KMP / Z Algorithm¶
The Knuth-Morris-Pratt (KMP) and Z algorithms are efficient pattern matching algorithms that find all occurrences of a pattern in a text string. Both algorithms achieve linear time complexity O(n + m) where n is the text length and m is the pattern length.
KMP Algorithm¶
The KMP algorithm uses a failure function (also called LPS - Longest Proper Prefix which is also a Suffix) to avoid unnecessary character comparisons.
How It Works¶
- Preprocessing: Build a failure function that determines the longest proper prefix of the pattern that is also a suffix
- Matching: Use the failure function to skip characters that are guaranteed to match
KMP Implementation¶
#include <vector>
#include <string>
using namespace std;
// Build failure function (LPS array)
vector<int> buildFailureFunction(string pattern) {
int m = pattern.length();
vector<int> lps(m, 0);
int len = 0; // Length of the previous longest prefix suffix
for (int i = 1; i < m; i++) {
if (pattern[i] == pattern[len]) {
len++;
lps[i] = len;
} else {
if (len != 0) {
len = lps[len - 1];
i--; // Don't increment i
} else {
lps[i] = 0;
}
}
}
return lps;
}
// Find all occurrences of pattern in text
vector<int> kmpSearch(string text, string pattern) {
vector<int> lps = buildFailureFunction(pattern);
vector<int> matches;
int n = text.length();
int m = pattern.length();
int i = 0; // Index for text
int j = 0; // Index for pattern
while (i < n) {
if (pattern[j] == text[i]) {
i++;
j++;
}
if (j == m) {
matches.push_back(i - j); // Pattern found at position i-j
j = lps[j - 1];
} else if (i < n && pattern[j] != text[i]) {
if (j != 0) {
j = lps[j - 1];
} else {
i++;
}
}
}
return matches;
}
Z Algorithm¶
The Z algorithm builds a Z-array where Z[i] represents the length of the longest substring starting from position i that is also a prefix of the string.

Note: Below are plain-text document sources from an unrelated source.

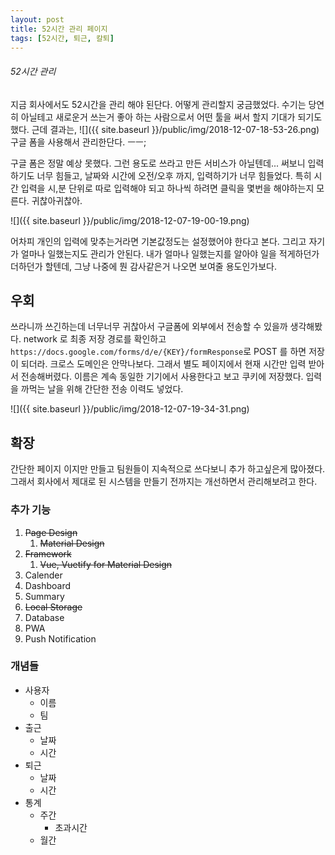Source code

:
 ```yaml
---
layout: post
title: 52시간 관리 페이지
tags: [52시간, 퇴근, 칼퇴]
---
```


###### 52시간 관리

지금 회사에서도 52시간을 관리 해야 된단다. 어떻게 관리할지 궁금했었다. 수기는 당연히 아닐테고 새로운거 쓰는거 좋아 하는 사람으로서 어떤 툴을 써서 할지 기대가 되기도 했다. 근데 결과는,
![]({{ site.baseurl }}/public/img/2018-12-07-18-53-26.png)
구글 폼을 사용해서 관리한단다. ㅡㅡ;

구글 폼은 정말 예상 못했다. 그런 용도로 쓰라고 만든 서비스가 아닐텐데... 써보니 입력하기도 너무 힘들고, 날짜와 시간에 오전/오후 까지, 입력하기가 너무 힘들었다. 특히 시간 입력을 시,분 단위로 따로 입력해야 되고 하나씩 하려면 클릭을 몇번을 해야하는지 모른다. 귀찮아귀찮아.

![]({{ site.baseurl }}/public/img/2018-12-07-19-00-19.png)

어차피 개인의 입력에 맞추는거라면 기본값정도는 설정했어야 한다고 본다. 그리고 자기가 얼마나 일했는지도 관리가 안된다. 내가 얼마나 일했는지를 알아야 일을 적게하던가 더하던가 할텐데, 그냥 나중에 뭔 감사같은거 나오면 보여줄 용도인가보다.

## 우회

쓰라니까 쓰긴하는데 너무너무 귀찮아서 구글폼에 외부에서 전송할 수 있을까 생각해봤다. network 로 최종 저장 경로를 확인하고 `https://docs.google.com/forms/d/e/{KEY}/formResponse`로 POST 를 하면 저장이 되더라. 크로스 도메인은 안막나보다. 그래서 별도 페이지에서 현재 시간만 입력 받아서 전송해버렸다. 이름은 계속 동일한 기기에서 사용한다고 보고 쿠키에 저장했다. 입력을 까먹는 날을 위해 간단한 전송 이력도 넣었다. 

![]({{ site.baseurl }}/public/img/2018-12-07-19-34-31.png)

## 확장

간단한 페이지 이지만 만들고 팀원들이 지속적으로 쓰다보니 추가 하고싶은게 많아졌다. 그래서 회사에서 제대로 된 시스템을 만들기 전까지는 개선하면서 관리해보려고 한다. 

### 추가 기능

1. ~~Page Design~~
    1. ~~Material Design~~
1. ~~Framework~~
    1. ~~Vue, Vuetify for Material Design~~
1. Calender
1. Dashboard
1. Summary
1. ~~Local Storage~~
1. Database
1. PWA
1. Push Notification

### 개념들

- 사용자
  - 이름
  - 팀
- 출근
  - 날짜
  - 시간
- 퇴근
  - 날짜
  - 시간
- 통계
  - 주간
    - 초과시간
  - 월간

Z Algorithm Implementation¶
#include <vector>
#include <string>
using namespace std;
// Build Z-array for a string
vector<int> buildZArray(string s) {
int n = s.length();
vector<int> z(n, 0);
int l = 0, r = 0; // Left and right boundaries of the Z-box
for (int i = 1; i < n; i++) {
if (i <= r) {
z[i] = min(r - i + 1, z[i - l]);
}
while (i + z[i] < n && s[z[i]] == s[i + z[i]]) {
z[i]++;
}
if (i + z[i] - 1 > r) {
l = i;
r = i + z[i] - 1;
}
}
return z;
}
// Find all occurrences of pattern in text using Z algorithm
vector<int> zSearch(string text, string pattern) {
string combined = pattern + "$" + text;
vector<int> z = buildZArray(combined);
vector<int> matches;
int m = pattern.length();
for (int i = m + 1; i < z.size(); i++) {
if (z[i] == m) {
matches.push_back(i - m - 1);
}
}
return matches;
}
Example: Pattern Matching¶
Problem: Find all occurrences of a pattern string in a text string.
Sample Input:
- text = "ABABDABACDABABCABAB"
- pattern = "ABABCABAB"
Sample Output:
- KMP matches at positions: 10
- Z algorithm matches at positions: 10
#include <iostream>
#include <vector>
using namespace std;
int main() {
string text = "ABABDABACDABABCABAB";
string pattern = "ABABCABAB";
// Using KMP
vector<int> kmpMatches = kmpSearch(text, pattern);
cout << "KMP matches at positions: ";
for (int pos : kmpMatches) {
cout << pos << " ";
}
cout << endl;
// Using Z algorithm
vector<int> zMatches = zSearch(text, pattern);
cout << "Z algorithm matches at positions: ";
for (int pos : zMatches) {
cout << pos << " ";
}
cout << endl;
return 0;
}
Advanced Applications¶
Multiple Pattern Matching¶
Problem: Find all occurrences of multiple patterns in a text string.
Sample Input:
- text = "ushers"
- patterns = ["he", "she", "his", "hers"]
Sample Output:
#include <vector>
#include <string>
using namespace std;
// Find all patterns in text using KMP
vector<pair<string, vector<int>>> findMultiplePatterns(string text, vector<string> patterns) {
vector<pair<string, vector<int>>> results;
for (string pattern : patterns) {
vector<int> matches = kmpSearch(text, pattern);
results.push_back({pattern, matches});
}
return results;
}
Longest Common Substring¶
Problem: Find the longest common substring between two strings.
Sample Input:
- s1 = "ABABC"
- s2 = "BABCA"
Sample Output: "BABC"
#include <string>
#include <vector>
using namespace std;
string longestCommonSubstring(string s1, string s2) {
string combined = s1 + "$" + s2;
vector<int> z = buildZArray(combined);
int maxLen = 0;
int startPos = 0;
for (int i = s1.length() + 1; i < z.size(); i++) {
if (z[i] > maxLen) {
maxLen = z[i];
startPos = i - s1.length() - 1;
}
}
return s2.substr(startPos, maxLen);
}
Use Cases¶
- Text Search: Finding all occurrences of a pattern in text
- DNA Sequence Analysis: Pattern matching in biological sequences
- Plagiarism Detection: Finding similar text patterns
- String Compression: LZ77 and similar algorithms
- Regular Expression Matching: Building regex engines
Complexity Analysis¶
KMP Algorithm¶
- Time Complexity: O(n + m) for preprocessing and searching
- Space Complexity: O(m) for the failure function
Z Algorithm¶
- Time Complexity: O(n + m) for building Z-array and searching
- Space Complexity: O(n + m) for the Z-array
When to Use Which Algorithm¶
Use KMP when:¶
- You need to find all occurrences of a single pattern
- Memory usage is a concern (KMP uses less space)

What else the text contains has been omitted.